Magritte was something of a self-taught expert at it. For more than 20 years he made his living as a commercial artist, and the relationship between his paintings and his commercial work can be explicit. The exhibition’s catalogue, written by Sarah Whitfield (she co-organized the show with David Sylvester), shows a cigarette advertisement he designed in 1934 that bears a strong similarity to “The Rape,” painted that same year.

Elsewhere, parallels can be drawn to contemporaneous magazine illustrations for pulp fiction. In this regard it’s not surprising that Magritte’s own paintings could be easily adapted to a corporate logo or other commercial venture. In his art, the academic manner of the Realist style seems pointedly designed to give his pictorial conundrums the camera-like veracity of photographs.

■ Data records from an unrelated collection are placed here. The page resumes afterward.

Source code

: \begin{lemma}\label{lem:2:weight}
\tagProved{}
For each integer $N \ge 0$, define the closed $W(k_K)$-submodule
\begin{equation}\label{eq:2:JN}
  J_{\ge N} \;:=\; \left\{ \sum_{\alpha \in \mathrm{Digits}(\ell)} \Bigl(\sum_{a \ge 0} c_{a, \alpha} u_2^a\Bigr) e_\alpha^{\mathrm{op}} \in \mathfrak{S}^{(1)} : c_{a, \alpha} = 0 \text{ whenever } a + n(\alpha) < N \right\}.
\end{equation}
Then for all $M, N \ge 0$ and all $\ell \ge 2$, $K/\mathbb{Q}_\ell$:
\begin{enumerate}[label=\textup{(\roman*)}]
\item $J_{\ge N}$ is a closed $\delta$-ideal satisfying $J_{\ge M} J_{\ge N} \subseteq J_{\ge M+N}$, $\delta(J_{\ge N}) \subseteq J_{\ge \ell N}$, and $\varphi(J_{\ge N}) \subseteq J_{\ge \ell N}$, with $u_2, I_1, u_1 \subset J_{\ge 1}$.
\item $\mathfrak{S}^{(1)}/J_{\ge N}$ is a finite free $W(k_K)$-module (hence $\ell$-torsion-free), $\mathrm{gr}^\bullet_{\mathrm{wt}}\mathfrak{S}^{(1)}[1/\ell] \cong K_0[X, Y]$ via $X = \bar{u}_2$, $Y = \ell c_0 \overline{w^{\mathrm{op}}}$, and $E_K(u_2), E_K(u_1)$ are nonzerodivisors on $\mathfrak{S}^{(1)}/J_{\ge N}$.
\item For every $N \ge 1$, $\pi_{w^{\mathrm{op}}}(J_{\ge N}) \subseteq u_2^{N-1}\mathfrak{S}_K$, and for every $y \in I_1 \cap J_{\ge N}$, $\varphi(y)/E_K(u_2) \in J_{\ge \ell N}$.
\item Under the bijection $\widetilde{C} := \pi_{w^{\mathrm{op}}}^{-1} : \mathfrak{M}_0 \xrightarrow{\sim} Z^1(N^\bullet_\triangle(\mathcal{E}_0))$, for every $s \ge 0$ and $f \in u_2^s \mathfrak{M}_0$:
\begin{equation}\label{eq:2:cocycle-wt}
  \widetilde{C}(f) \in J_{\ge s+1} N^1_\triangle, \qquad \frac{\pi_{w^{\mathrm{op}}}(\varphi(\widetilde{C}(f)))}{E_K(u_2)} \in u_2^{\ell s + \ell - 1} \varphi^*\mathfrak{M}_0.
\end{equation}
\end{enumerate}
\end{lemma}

Magritte also used words in his paintings--”The Use of Speech” (1928) or “The Interpretation of Dreams” (1935), for instance, or the famous “The Treachery of Images,” in which the phrase “This is not a pipe,” written in French, accompanies a picture of a pipe that looks like a tobacconist’s sign. The writing in these paintings doesn’t have the idiosyncratic character of handwritten letters, which is common to several elegantly scripted contemporaneous works by Miro. Instead, Magritte’s words go with his brand of photo-like Realism. Typically they mimic typeface printed by machine, or else they recall the uniform and impersonal script taught in a penmanship class.

As its title makes plain, “The Treachery of Images” is a painting that portrays a pictorial deceit. It’s a betrayal of a particularly modern kind. The image of a pipe is paired with the aforementioned phrase “This is not a pipe.” On the most obvious level, the sentence is correct: Of course this is not a pipe; it’s a painting.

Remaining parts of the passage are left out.